EXERCISE BRIEF. When you set down the entries, keep every word exactly as it is but drop the pictures.

------------

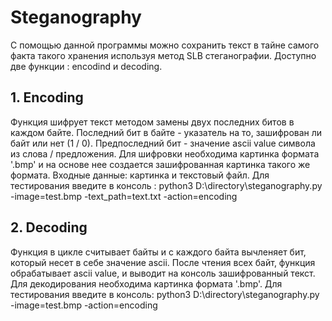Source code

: # Steganography
С помощью данной программы можно сохранить текст в тайне самого факта такого хранения используя метод SLB стеганографии. 
Доступно две функции : encodind и decoding.

## 1. Encoding
Функция шифрует текст методом замены двух последних битов в каждом байте. Последний бит в байте - указатель на то, зашифрован ли байт или нет (1 / 0). Предпоследний бит - значение ascii value символа из слова / предложения.
Для шифровки необходима картинка формата '.bmp' и на основе нее создается зашифрованная картинка такого же формата.
Входные данные: картинка и текстовый файл.
Для тестирования введите в консоль :
python3 D:\\directory\\steganography.py -image=test.bmp -text_path=text.txt -action=encoding

## 2. Decoding
Функция в цикле считывает байты и с каждого байта вычленяет бит, который несет в себе значение ascii. После чтения всех байт, функция обрабатывает ascii value, и выводит на консоль зашифрованный текст. Для декодирования необходима картинка  формата '.bmp'.
Для тестирования введите в консоль:
python3 D:\\directory\\steganography.py 
-image=test.bmp -action=encoding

------------

RESULT OF THE TASK.
Source code

: # Steganography
С помощью данной программы можно сохранить текст в тайне самого факта такого хранения используя метод SLB стеганографии. 
Доступно две функции : encodind и decoding.

## 1. Encoding
Функция шифрует текст методом замены двух последних битов в каждом байте. Последний бит в байте - указатель на то, зашифрован ли байт или нет (1 / 0). Предпоследний бит - значение ascii value символа из слова / предложения.
Для шифровки необходима картинка формата '.bmp' и на основе нее создается зашифрованная картинка такого же формата.
Входные данные: картинка и текстовый файл.
Для тестирования введите в консоль :
python3 D:\\directory\\steganography.py -image=test.bmp -text_path=text.txt -action=encoding

## 2. Decoding
Функция в цикле считывает байты и с каждого байта вычленяет бит, который несет в себе значение ascii. После чтения всех байт, функция обрабатывает ascii value, и выводит на консоль зашифрованный текст. Для декодирования необходима картинка  формата '.bmp'.
Для тестирования введите в консоль:
python3 D:\\directory\\steganography.py 
-image=test.bmp -action=encoding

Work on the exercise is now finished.